Like Timecode, Victoria leaned heavily on its actors to improvise, with the original screenplay being just 12 pages long. While other one-take movies use clever editing to smooth out cuts, Victoria was shot as one continuous take three different times during the early morning hours in Berlin. Director Sebastian Schipper watched them all and picked the best run-through.
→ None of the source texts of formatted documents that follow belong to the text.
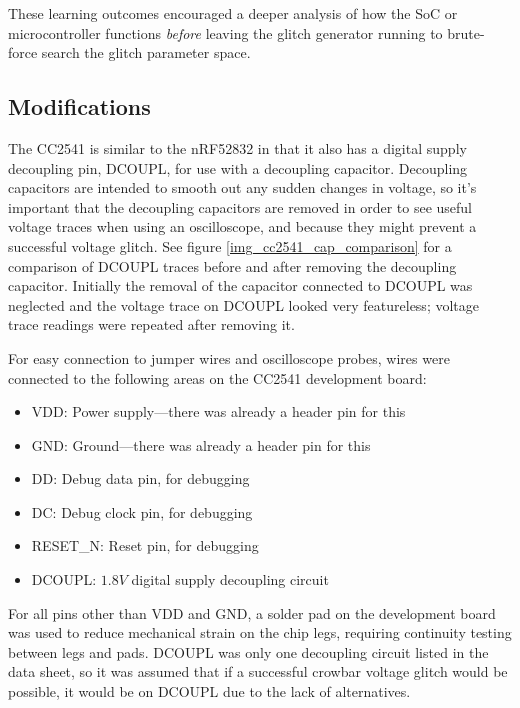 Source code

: These learning outcomes encouraged a deeper analysis of how the SoC or
microcontroller functions \emph{before} leaving the glitch generator
running to brute-force search the glitch parameter space.

\hypertarget{modifications-1}{%
\subsection{Modifications}\label{modifications-1}}

The CC2541 is similar to the nRF52832 in that it also has a digital
supply decoupling pin, DCOUPL, for use with a decoupling capacitor.
Decoupling capacitors are intended to smooth out any sudden changes in
voltage, so it's important that the decoupling capacitors are removed in
order to see useful voltage traces when using an oscilloscope, and
because they might prevent a successful voltage glitch. See figure
\ref{img_cc2541_cap_comparison} for a comparison of DCOUPL traces before
and after removing the decoupling capacitor. Initially the removal of
the capacitor connected to DCOUPL was neglected and the voltage trace on
DCOUPL looked very featureless; voltage trace readings were repeated
after removing it.

For easy connection to jumper wires and oscilloscope probes, wires were
connected to the following areas on the CC2541 development board:

\begin{itemize}
\tightlist
\item
  VDD: Power supply---there was already a header pin for this
\item
  GND: Ground---there was already a header pin for this
\item
  DD: Debug data pin, for debugging
\item
  DC: Debug clock pin, for debugging
\item
  RESET\_N: Reset pin, for debugging
\item
  DCOUPL: \(1.8V\) digital supply decoupling circuit
\end{itemize}

For all pins other than VDD and GND, a solder pad on the development
board was used to reduce mechanical strain on the chip legs, requiring
continuity testing between legs and pads. DCOUPL was only one decoupling
circuit listed in the data sheet, so it was assumed that if a successful
crowbar voltage glitch would be possible, it would be on DCOUPL due to
the lack of alternatives.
What are the takeaways? For starters, a lot of one-take movies are not actually one take. Editors tend to weave together clips in a way that appears continuous by using black screen, extreme close-ups and stagnant frames as in and out points. Movies meant to appear as one continuous take tend to require a lot of preparation, even relative to other detailed shoots. Some of the movies on this list performed well at the box office while others didn’t. Some received critical acclaim while others did not. The reality is that this style can be a turnoff for moviegoers who see it as a gimmick used to distract from a script’s gaping plot holes. Despite viewers' complaints, one-take movies can be done very well, as evidenced by the critical acclaim and accolades of Birdman, 1917, and others not on this list. It is yet another cinematic tool that provides directors, crews and cast one of the best things about art: an opportunity to challenge themselves.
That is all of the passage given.